### EXERCISE DESCRIPTION
Search the data below for the string "which" and copy all lines where it shows up.

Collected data
-*-*-

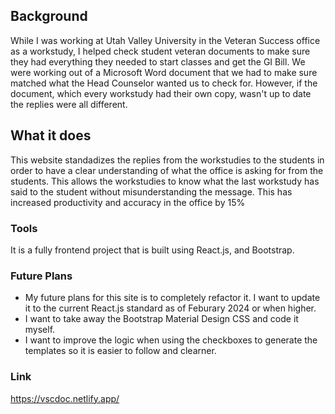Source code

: ## Background
While I was working at Utah Valley University in the Veteran Success office as a workstudy, I helped check student veteran documents to make sure they had everything they needed to start classes and get the GI Bill. We were working out of a Microsoft Word document that we had to make sure matched what the Head Counselor wanted us to check for. However, if the document, which every workstudy had their own copy, wasn't up to date the replies were all different.

## What it does
This website standadizes the replies from the workstudies to the students in order to have a clear understanding of what the office is asking for from the students. This allows the workstudies to know what the last workstudy has said to the student without misunderstanding the message. This has increased productivity and accuracy in the office by 15%

### Tools
It is a fully frontend project that is built using React.js, and Bootstrap. 

### Future Plans
- My future plans for this site is to completely refactor it. I want to update it to the current React.js standard as of Feburary 2024 or when higher. </br>
- I want to take away the Bootstrap Material Design CSS and code it myself. </br>
- I want to improve the logic when using the checkboxes to generate the templates so it is easier to follow and clearner. </br>

### Link
https://vscdoc.netlify.app/
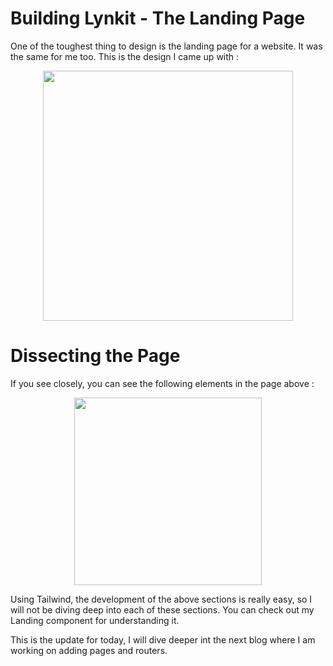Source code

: # Building Lynkit - The Landing Page
One of the toughest thing to design is the landing page for a website. 
It was the same for me too. This is the design I came up with : 

<p align="center">
  <img src="https://github.com/thevinitgupta/100-Days-of-Learning/assets/65801700/64046cf7-53ba-4681-adb0-eed5c0380cd5" height="400px"/>
</p>

# Dissecting the Page
If you see closely, you can see the following elements in the page above : 
<p align="center">
  <img src="https://github.com/thevinitgupta/100-Days-of-Learning/assets/65801700/95d2cc3e-b685-44c2-a023-a14d972582be" height="300px"/>
</p>

Using Tailwind, the development of the above sections is really easy, so I will not be diving deep into each of these sections. You can check out my Landing component for understanding it.

This is the update for today, I will dive deeper int the next blog where I am working on adding pages and routers. 
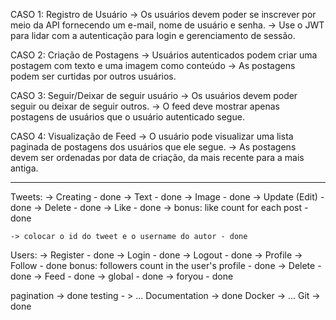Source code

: CASO 1: Registro de Usuário
    -> Os usuários devem poder se inscrever por meio da API fornecendo um e-mail, nome de usuário e senha.
    -> Use o JWT para lidar com a autenticação para login e gerenciamento de sessão.

CASO 2: Criação de Postagens
    -> Usuários autenticados podem criar uma postagem com texto e uma imagem como conteúdo
    -> As postagens podem ser curtidas por outros usuários.

CASO 3: Seguir/Deixar de seguir usuário
    -> Os usuários devem poder seguir ou deixar de seguir outros.
    -> O feed deve mostrar apenas postagens de usuários que o usuário autenticado segue.

CASO 4: Visualização de Feed
    -> O usuário pode visualizar uma lista paginada de postagens dos usuários que ele segue.
    -> As postagens devem ser ordenadas por data de criação, da mais recente para a mais antiga.

------------------------------------------------------------------------------------------------------------------

Tweets: 
    -> Creating - done
        -> Text - done
        -> Image - done
    -> Update (Edit) - done
    -> Delete - done
    -> Like - done
        -> bonus: like count for each post - done

    -> colocar o id do tweet e o username do autor - done

Users:
    -> Register - done
    -> Login - done
    -> Logout - done
    -> Profile
        -> Follow - done
        bonus: followers count in the user's profile - done
    -> Delete - done
    -> Feed - done
        -> global - done
        -> foryou - done


pagination -> done
testing - > ...
Documentation -> done
Docker -> ...
Git -> done
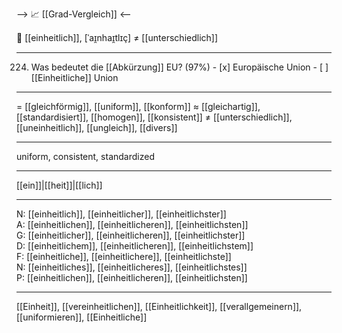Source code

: --> 📈 [[Grad-Vergleich]] <--

🤝 [[einheitlich]], [ˈaɪ̯nhаɪ̯tlɪç] ≠ [[unterschiedlich]]

---
224. Was bedeutet die [[Abkürzung]] EU? (97%)
	- [x] Europäische Union
	- [ ] [[Einheitliche]] Union

---
= [[gleichförmig]], [[uniform]], [[konform]]
≈ [[gleichartig]], [[standardisiert]], [[homogen]], [[konsistent]]
≠ [[unterschiedlich]], [[uneinheitlich]], [[ungleich]], [[divers]]

---
uniform, consistent, standardized

---
[[ein]]|[[heit]]|[[lich]]

---
N: [[einheitlich]], [[einheitlicher]], [[einheitlichster]]  
A: [[einheitlichen]], [[einheitlicheren]], [[einheitlichsten]]  
G: [[einheitlicher]], [[einheitlicheren]], [[einheitlichster]]  
D: [[einheitlichem]], [[einheitlicheren]], [[einheitlichstem]]  
F: [[einheitliche]], [[einheitlichere]], [[einheitlichste]]  
N: [[einheitliches]], [[einheitlicheres]], [[einheitlichstes]]  
P: [[einheitlichen]], [[einheitlicheren]], [[einheitlichsten]]  

---
[[Einheit]], [[vereinheitlichen]], [[Einheitlichkeit]], [[verallgemeinern]], [[uniformieren]], [[Einheitliche]]
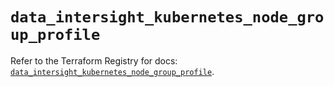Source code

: # `data_intersight_kubernetes_node_group_profile`

Refer to the Terraform Registry for docs: [`data_intersight_kubernetes_node_group_profile`](https://registry.terraform.io/providers/ciscodevnet/intersight/1.0.71/docs/data-sources/kubernetes_node_group_profile).
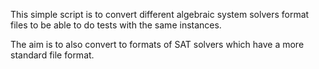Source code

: This simple script is to convert different algebraic system solvers format
files to be able to do tests with the same instances.

The aim is to also convert to formats of SAT solvers which have a more
standard file format.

-*-*-

### RESULT FOR THIS EXERCISE
While I was working at Utah Valley University in the Veteran Success office as a workstudy, I helped check student veteran documents to make sure they had everything they needed to start classes and get the GI Bill. We were working out of a Microsoft Word document that we had to make sure matched what the Head Counselor wanted us to check for. However, if the document, which every workstudy had their own copy, wasn't up to date the replies were all different.
The aim is to also convert to formats of SAT solvers which have a more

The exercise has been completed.